Сиззи повернул ручку приёмника, и унылая каролинская тишина разбавилась, в дополнение к шелесту шин и рокоту двигателя, охрипляемым лампами голосом Ричи Валенса. Вслед допевшему герою недавно умершей музыки через строй помех продрался бодрый голос рыцаря пропаганды и массовой информации:

– Добрый день, дорогие радиослушатели! В эфире радио KBBL, передача «Полдневная беседа с…», с вами в студии Джерри Вулфстайн, и нашей темой будет громкое убийство в Нью-Йорке предполагаемого босса мафии Тонино Бадольини, а собеседником нашим станет крупный знаток в этой области, профессор Мичиганского Университета и автор недавнего криминального бестселлера «Дети омерты» Уилбур Трипвуд. Здравствуйте, профессор, рады видеть вас в нашей студии.
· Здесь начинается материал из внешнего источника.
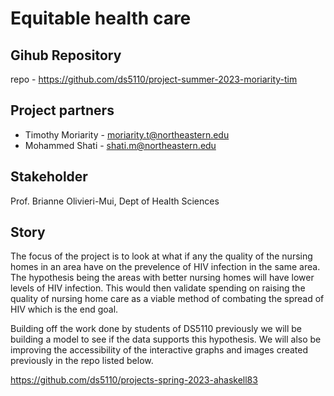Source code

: # Equitable health care

## Gihub Repository

repo - https://github.com/ds5110/project-summer-2023-moriarity-tim

## Project partners

* Timothy Moriarity - moriarity.t@northeastern.edu
* Mohammed Shati - shati.m@northeastern.edu


## Stakeholder

Prof. Brianne Olivieri-Mui, Dept of Health Sciences

## Story

The focus of the project is to look at what if any the quality of the nursing homes in an area have on the prevelence of HIV infection in the same area. The hypothesis being the areas with better nursing homes will have lower levels of HIV infection. This would then validate spending on raising the quality of nursing home care as a viable method of combating the spread of HIV which is the end goal.

Building off the work done by students of DS5110 previously we will be building a model to see if the data supports this hypothesis. We will also be improving the accessibility of the interactive graphs and images created previously in the repo listed below.

https://github.com/ds5110/projects-spring-2023-ahaskell83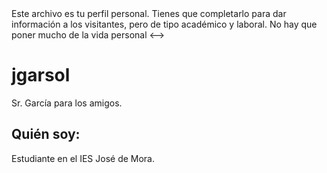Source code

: <!-->
Este archivo es tu perfil personal. Tienes que completarlo para dar información a los visitantes, pero de tipo académico y laboral. No hay que poner mucho de la vida personal
<-->
# jgarsol
Sr. García para los amigos.

## Quién soy:
Estudiante en el IES José de Mora.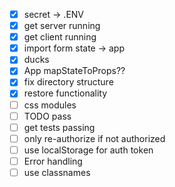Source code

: - [x] secret -> .ENV
- [x] get server running
- [x] get client running
- [x] import form state -> app
- [x] ducks
- [x] App mapStateToProps??
- [x] fix directory structure
- [x] restore functionality
- [ ] css modules
- [ ] TODO pass
- [ ] get tests passing
- [ ] only re-authorize if not authorized
- [ ] use localStorage for auth token
- [ ] Error handling
- [ ] use classnames
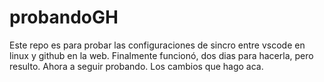 # probandoGH
Este repo es para probar las configuraciones de sincro entre vscode en linux y github en la web.
Finalmente funcionó, dos dias para hacerla, pero resulto.
Ahora a seguir probando.
Los cambios que hago aca.

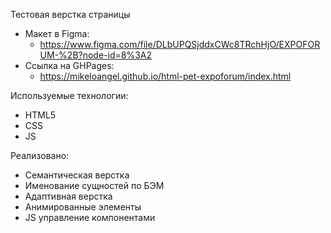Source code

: Тестовая верстка страницы

* Макет в Figma:
  * https://www.figma.com/file/DLbUPQSjddxCWc8TRchHjO/EXPOFORUM-%2B?node-id=8%3A2
* Ссылка на GHPages:
  * https://mikeloangel.github.io/html-pet-expoforum/index.html

Используемые технологии:
* HTML5
* CSS
* JS

Реализовано:
* Семантическая верстка
* Именование сущностей по БЭМ
* Адаптивная верстка
* Анимированные элементы
* JS управление компонентами
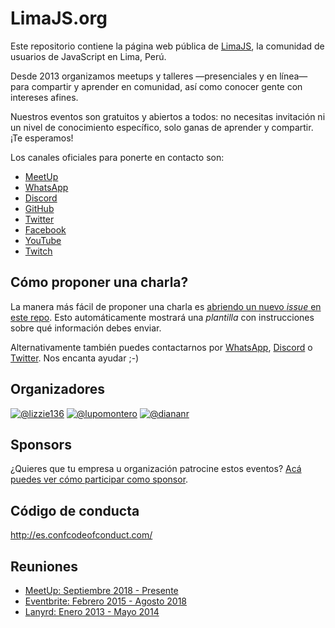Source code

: # LimaJS.org

Este repositorio contiene la página web pública de [LimaJS](https://limajs.org),
la comunidad de usuarios de JavaScript en Lima, Perú.

Desde 2013 organizamos meetups y talleres —presenciales y en línea— para
compartir y aprender en comunidad, así como conocer gente con intereses afines.

Nuestros eventos son gratuitos y abiertos a todos: no necesitas invitación ni un
nivel de conocimiento específico, solo ganas de aprender y compartir. ¡Te
esperamos!

<!-- Tratamos de reunirnos dos veces al mes: el tercer jueves de cada mes nos
juntamos de 7pm a 9:30pm para escuchar charlas sobre JavaScript y temas
relacionados; y un sábado al mes nos juntamos todo el día (de 10am a 5pm) para
hacer talleres de NodeSchool acompañadxs de mentorxs. -->

Los canales oficiales para ponerte en contacto son:

* [MeetUp](https://www.meetup.com/LimaJS/)
* [WhatsApp](https://chat.whatsapp.com/GC5l6LXjZ3VFDm5ZREejkJ)
* [Discord](https://discord.gg/AZktPrehGN)
* [GitHub](https://github.com/lima-js)
* [Twitter](https://twitter.com/LimaJSorg)
* [Facebook](https://www.facebook.com/LimaJSorg)
* [YouTube](https://www.youtube.com/channel/UC9wISUVH8DNyb1AK10i21vQ)
* [Twitch](https://www.twitch.tv/lima_js)

## Cómo proponer una charla?

La manera más fácil de proponer una charla es [abriendo un nuevo _issue_ en este
repo](https://github.com/lima-js/limajs.org/issues/new). Esto automáticamente
mostrará una _plantilla_ con instrucciones sobre qué información debes enviar.

Alternativamente también puedes contactarnos por [WhatsApp](https://chat.whatsapp.com/GC5l6LXjZ3VFDm5ZREejkJ), [Discord](https://discord.gg/AZktPrehGN) o [Twitter](https://twitter.com/LimaJSorg). Nos encanta ayudar ;-)

## Organizadores

[![@lizzie136](https://github.com/lizzie136.png?size=100)](https://github.com/lizzie136)
[![@lupomontero](https://github.com/lupomontero.png?size=100)](https://github.com/lupomontero)
[![@diananr](https://github.com/diananr.png?size=100)](https://github.com/diananr)

## Sponsors

<!-- <a class="sponsor" title="Laboratoria" href="http://Laboratoria.la/">
  <img alt="Laboratoria" src="https://github.com/Laboratoria.png?size=200" />
</a> -->

¿Quieres que tu empresa u organización patrocine estos eventos?
[Acá puedes ver cómo participar como sponsor](BECOME_A_SPONSOR.md).

## Código de conducta

http://es.confcodeofconduct.com/

## Reuniones

* [MeetUp: Septiembre 2018 - Presente](https://www.meetup.com/LimaJS/)
* [Eventbrite: Febrero 2015 - Agosto 2018](https://www.eventbrite.com/o/limajs-7913150001)
* [Lanyrd: Enero 2013 - Mayo 2014](http://lanyrd.com/series/limajs/)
– Добрый день, Джерри, спасибо, что пригласили.

– Итак, сегодня утром в нью-йоркских доках было обнаружено тело известного бизнесмена Тонино Бадольини, который в прессе часто назывался одним из лидеров организованной преступности, хотя официально никаких обвинений ему никогда не предъявлялось. Однако редко добропорядочных джентльменов находят в костюме за две с половиной тысячи долларов убитыми в богом забытом складе в доках, не так ли, профессор?

– Совершенно верно, Джерри, хотя, к сожалению, никто не застрахован от того, чтобы стать жертвой банального грабежа, всё-таки люди влиятельные, состоятельные, а тем более имеющие основания опасаться за свою безопасность, меньше подвержены подобным происшествиям. Ещё менее того они подвержены ночным прогулкам по докам.

– Как вы полагаете, что могло послужить причиной убийства? Стало ли оно результатом передела сфер влияния, личной мести или просто чьей-то чрезмерно острой реакции?

– Знай я ответы на подобные вопросы, мною бы в одиночку можно было заменить ФБР, хотя я слишком человеколюбив, чтобы оставить без работы столько замечательных людей. Конечно, у такого человека, как мистер Бадольини, всегда найдётся много врагов, однако не меньше найдётся и людей, которым его смерть крайне невыгодна. Ведь сколько бы ваши коллеги не величали его мафиози, так или иначе он вёл большой и совершенно легальный бизнес, в котором непосредственно работало много людей, а ещё большее число было связно с ним опосредованно.